Scroll of Saqqara(98)
“Yes,” he admitted, and his voice cracked on that one word.
“Does she know?”
He sighed. “Yes. I told her everything when I went to see her yesterday. She suggested that I could visit her whenever I wanted but that we could be nothing more than friends.”
Her heart went out to him. He sounded confused and hopeless. “Do you accept that?”
He straightened. “Of course not!” he snapped. “I will find some means of winning her. I am after all one of the most sought-after single men in Egypt and certainly the handsomest. She cannot resist me if I flaunt my body in front of her often enough.”
Sheritra was appalled at the cynical tone. “But Hori, you have never …your strength has been …”
“Well perhaps I have simply not cared enough until now to turn my good looks into the weapon they are,” he grated. “She has no man. If someone else held her affections she would have told me. No, Sheritra. She eats at my vitals and one day, one day, I will eat at hers.”
She was shocked both at the crudity of his language and the coarseness of his voice. Desperately she sought the brother whose cheerful, constant unselfishness had made him beloved among so many. “Have you spoken to Father about it?” she asked.
“No. When she surrenders I will approach him, but until then it is none of his business.”

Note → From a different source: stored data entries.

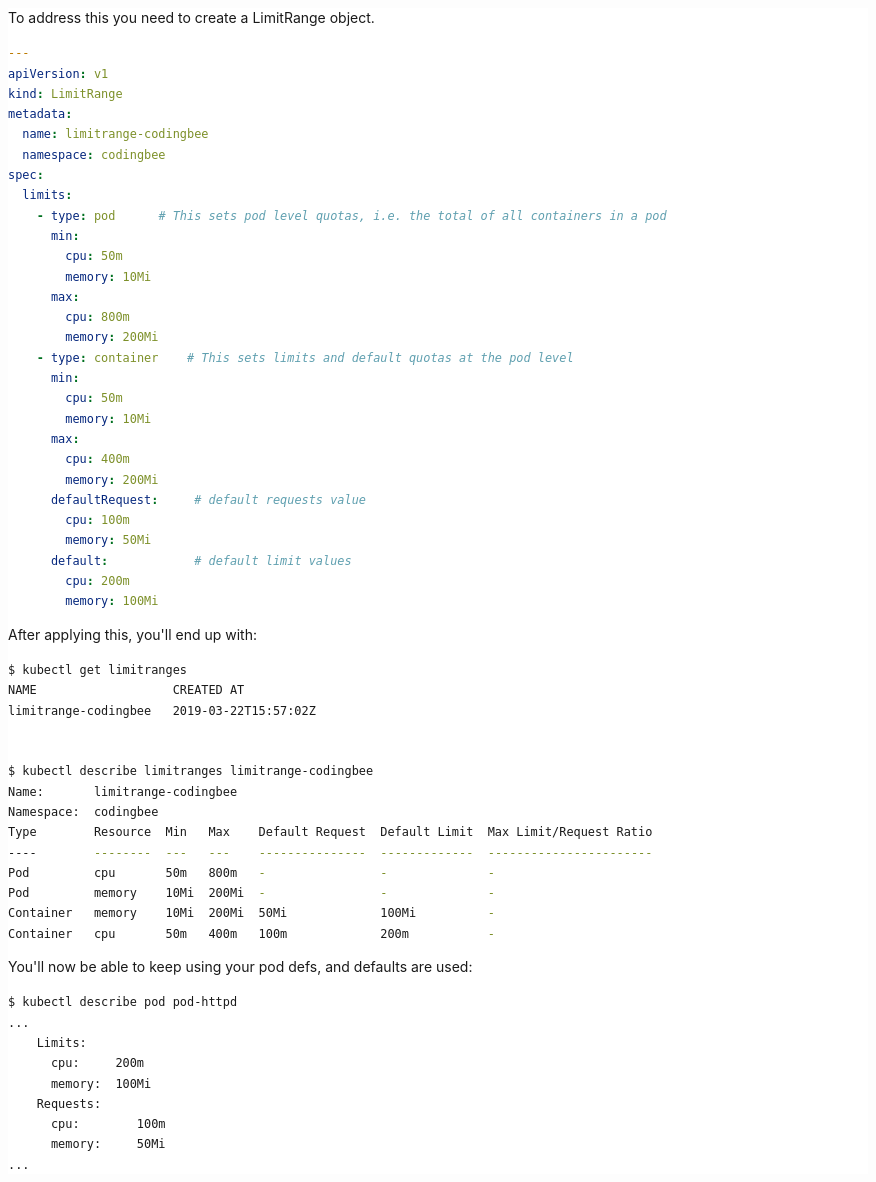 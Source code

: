 To address this you need to create a LimitRange object.

```yaml
---
apiVersion: v1
kind: LimitRange
metadata:
  name: limitrange-codingbee
  namespace: codingbee
spec:
  limits:
    - type: pod      # This sets pod level quotas, i.e. the total of all containers in a pod
      min:
        cpu: 50m
        memory: 10Mi
      max:
        cpu: 800m
        memory: 200Mi
    - type: container    # This sets limits and default quotas at the pod level
      min:
        cpu: 50m
        memory: 10Mi
      max:
        cpu: 400m
        memory: 200Mi
      defaultRequest:     # default requests value
        cpu: 100m
        memory: 50Mi
      default:            # default limit values
        cpu: 200m
        memory: 100Mi
```

After applying this, you'll end up with:

```bash
$ kubectl get limitranges
NAME                   CREATED AT
limitrange-codingbee   2019-03-22T15:57:02Z


$ kubectl describe limitranges limitrange-codingbee
Name:       limitrange-codingbee
Namespace:  codingbee
Type        Resource  Min   Max    Default Request  Default Limit  Max Limit/Request Ratio
----        --------  ---   ---    ---------------  -------------  -----------------------
Pod         cpu       50m   800m   -                -              -
Pod         memory    10Mi  200Mi  -                -              -
Container   memory    10Mi  200Mi  50Mi             100Mi          -
Container   cpu       50m   400m   100m             200m           -
```

You'll now be able to keep using your pod defs, and defaults are used:

```bash
$ kubectl describe pod pod-httpd
...
    Limits:
      cpu:     200m
      memory:  100Mi
    Requests:
      cpu:        100m
      memory:     50Mi
...
```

So Hori, wrapped in his own agony, was oblivious to Khaemwaset’s. It was just as well. The implications of the situation came into Sheritra’s mind in all their potential horror. Quite apart from the strife that would ensue between her two favourite men, there was the future. If Hori won her he would of course build another wing onto the house and she would be under Khaemwaset’s gaze at every hour. But surely that was better than having her here as Khaemwaset’s Second Wife, with all the authority that position entailed. Tbubui at dinner, Tbubui commandeering the barge, Tbubui and Khaemwaset on his couch while Nubnofret lay alone … And Tbubui and me, Sheritra thought, shrinking. Tbubui and Hori. Oh gods. Let me be wrong about Father. Let Hori’s infatuation end as suddenly as it began.
Hori once more bent close to her until she could smell the sour wine on his breath. “You are going to stay with her tomorrow,” he whispered. “She likes you, Sheritra. Talk to her about me. Make her think. Will you do that for me?”
She jerked away. “I will try, Hori,” she cried out, “but all is not as it seems. Oh why did she have to come into our lives! I am afraid!”
He did not answer, did not try to comfort her, and she got up and left him, walking through the murmurous house towards her own apartments where her servants were packing her belongings. Her mind told her to order the things returned to their tiring boxes but her heart yearned for Harmin. He had kissed her again today, both of them lying in the long grasses at the river’s edge, hidden from the eyes of servants and soldiers on the barge. The sun had been a dreaming, sultry presence making her pliant, liquid with desire, and Harmin’s black hair had fallen across her neck, his tongue cool against the convolutions of her ear. I can do nothing, she thought as she entered her ante-room to Bakmut’s somewhat harried bow. I cannot stem the disquieting tide of powerful change sweeping over this family. I am no longer apart from it, for it is tumbling and buffeting me also. Each one of us must look to himself.
She left the watersteps late the following morning with Bakmut, all her personal servants and four guards, selected by Amek and approved by her father. Nubnofret had bid her a casual goodbye, embracing her briefly and assuring her that she must come home as soon as she wished. But Khaemwaset had drawn her aside and thrust a piece of papyrus into her hands. “Your horoscope for Phamenoth,” he had said brusquely. “I cast them all last night. Little Sun, I do not like it. Read it for yourself as soon as possible and remember that I am only as far away as the mouth of one of your guards. I will come and see you within the week.” Suddenly she clung to him as though she had been banished to the Delta for some heinous crime, missing him already. Yet under the burst of homesickness was the cold core of her determination, and besides, she had not missed the undertone of eagerness in his voice. Kissing him on his cheek she turned and walked onto the barge. Hori had not appeared at all. She waved to her parents once and disappeared into the cabin.
It took the rowers less than an hour to pull the barge to Tbubui’s watersteps, even though the prevailing north wind of summer had begun to blow and the river was so low that very little current remained to carry them along. Sheritra sat in the cabin, a silent Bakmut at her feet, the horoscope still unread in her hand. She felt tense, dislocated, as though instead of going to stay with a new friend for a few weeks she was setting out across the Great Green, her destination unknown. Exacerbating the impression was the knowledge that both her parents, for dissimilar reasons, were glad to see her go, and Hori too wanted her away from home to help him pursue his own ends. It was irrational, Sheritra knew, but she felt that he had betrayed her.